Clin Rehabil. 2021 Nov 25:2692155211062110. doi: 10.1177/02692155211062110. Online ahead of print.
OBJECTIVE: To test with the Rasch analysis the psychometric properties of the Falls Efficacy Scale International, a questionnaire for measuring concern about falling.
DESIGN: Longitudinal observational study, before-after rehabilitation.
SETTING: Inpatient rehabilitation.
SUBJECTS: A total of 251 neurological patients with balance impairment.
INTERVENTIONS: Physiotherapy and occupational therapy aimed at reducing the risk of falling.
MAIN MEASURES: Participants (median age, first-third quartile: 74.0, 65.5-80.5 years; stroke and polyneuropathy: 43% and 21% of the sample, respectively) received a balance assessment (Falls Efficacy Scale International included) pre- and post-rehabilitation. Rasch analysis was used to evaluate the Falls Efficacy Scale International. Differential item functioning, which assesses the measures’ stability in different conditions (e.g. before vs. after treatment) and in different groups of individuals, was tested for several variables.
RESULTS: Patients suffered a moderate balance impairment (Mini-BESTest median score; first-third quartile: 15; 11-19), mild-moderate concern about falling (Falls Efficacy Scale International: 28; 21-37) and motor disability (Functional Independence Measure, motor domain: 70.0; 57.0-76.5). Falls Efficacy Scale International items fitted the Rasch model (range of infit and outfit mean square statistics: 0.8-1.32 and 0.71-1.45, respectively) and the questionnaire’s reliability was satisfactory (0.87).

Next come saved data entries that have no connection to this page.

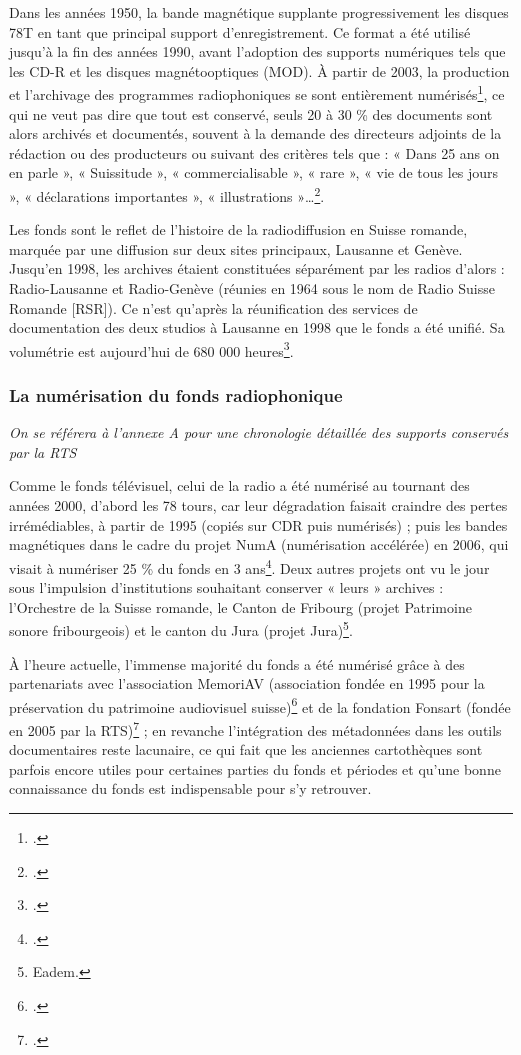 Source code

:Dans les années 1950, la bande magnétique supplante progressivement les disques 78T en tant que principal support d’enregistrement. Ce format a été utilisé jusqu’à la fin des années 1990, avant l’adoption des supports numériques tels que les CD-R et les disques magnétooptiques (MOD). À partir de 2003, la production et l’archivage des programmes radiophoniques se sont entièrement numérisés\footcite[p. 27]{prongue2009}, ce qui ne veut pas dire que tout est conservé, seuls 20 à 30 \% des documents sont alors archivés et documentés, souvent à la demande des directeurs adjoints de la rédaction ou des producteurs ou suivant des critères tels que : « Dans 25 ans on en parle », « Suissitude », « commercialisable », « rare », « vie de tous les jours », « déclarations importantes », « illustrations »…\footcite{meuret2024}.

Les fonds sont le reflet de l’histoire de la radiodiffusion en Suisse romande, marquée par une diffusion sur deux sites principaux, Lausanne et Genève. Jusqu’en 1998, les archives étaient constituées séparément par les radios d’alors : Radio-Lausanne et Radio-Genève (réunies en 1964 sous le nom de Radio Suisse Romande [RSR]). Ce n’est qu’après la réunification des services de documentation des deux studios à Lausanne en 1998 que le fonds a été unifié. Sa volumétrie est aujourd’hui de 680 000 heures\footcite{sonderegger2024}.

\subsubsection{La numérisation du fonds radiophonique}
\textit{On se référera à l’annexe A pour une chronologie détaillée des supports conservés par la RTS}

Comme le fonds télévisuel, celui de la radio a été numérisé au tournant des années 2000, d’abord les 78 tours, car leur dégradation faisait craindre des pertes irrémédiables, à partir de 1995 (copiés sur CDR puis numérisés) ; puis les bandes magnétiques dans le cadre du projet NumA (numérisation accélérée) en 2006, qui visait à numériser 25 \% du fonds en 3 ans\footcite[p. 20]{prongue2009}. Deux autres projets ont vu le jour sous l’impulsion d’institutions souhaitant conserver « leurs » archives : l’Orchestre de la Suisse romande, le Canton de Fribourg (projet Patrimoine sonore fribourgeois) et le canton du Jura (projet Jura)\footnote{Eadem.}.

À l’heure actuelle, l’immense majorité du fonds a été numérisé grâce à des partenariats avec l’association MemoriAV (association fondée en 1995 pour la préservation du patrimoine audiovisuel suisse)\footcite{zotero-254} et de la fondation Fonsart (fondée en 2005 par la RTS)\footcite{freudiguer2024} ; en revanche l’intégration des métadonnées dans les outils documentaires reste lacunaire, ce qui fait que les anciennes cartothèques sont parfois encore utiles pour certaines parties du fonds et périodes et qu’une bonne connaissance du fonds est indispensable pour s’y retrouver.


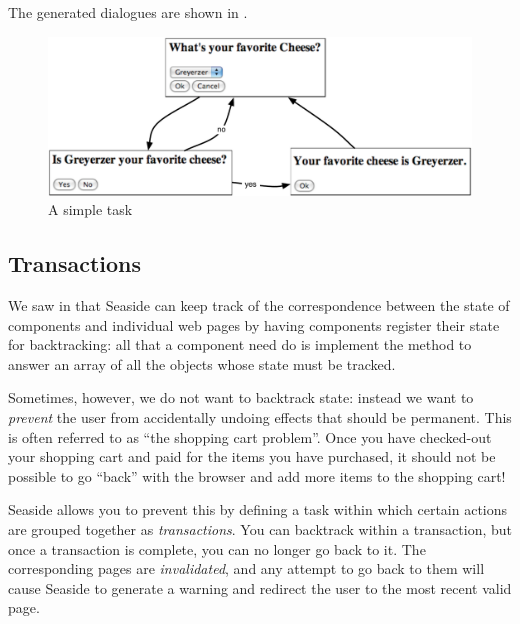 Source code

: \documentclass[a4paper,10pt,twoside]{book}
\begin{document}
{{The generated dialogues are shown in .

\begin{figure}[ht]
\begin{center}
\includegraphics[width=\textwidth]{chooseCheese}
\caption{A simple task}
\end{center}
\end{figure}

\subsection{Transactions}

We saw in  that Seaside can keep track of the correspondence between the state of components and individual web pages by having components register their state for backtracking:
all that a component need do is implement the method  to answer an array of all the objects whose state must be tracked.

Sometimes, however, we do not want to backtrack state: instead we want to \emph{prevent} the user from accidentally undoing effects that should be permanent.
This is often referred to as ``the shopping cart problem''.
Once you have checked-out your shopping cart and paid for the items you have purchased, it should not be possible to go ``back'' with the browser and add more items to the shopping cart!

Seaside allows you to prevent this by defining a task within which certain actions are grouped together as \emph{transactions}.
You can backtrack within a transaction, but once a transaction is complete, you can no longer go back to it.
The corresponding pages are \emph{invalidated}, and any attempt to go back to them will cause Seaside to generate a warning and redirect the user to the most recent valid page.

}}
\end{document}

No differential item functioning was found for treatment, gender, age and balance impairment. Differential item functioning was found for diagnosis and disability severity, but it is shown that it is not such as to bias measures.
CONCLUSIONS: Falls Efficacy Scale International ordinal scores can be turned into interval measures, i.e. measures of the type of temperature. Being differential item functioning-free for treatment, these measures can be safely used to compare concern about falling before and after rehabilitation, such as when interested in assessing the rehabilitation effectiveness.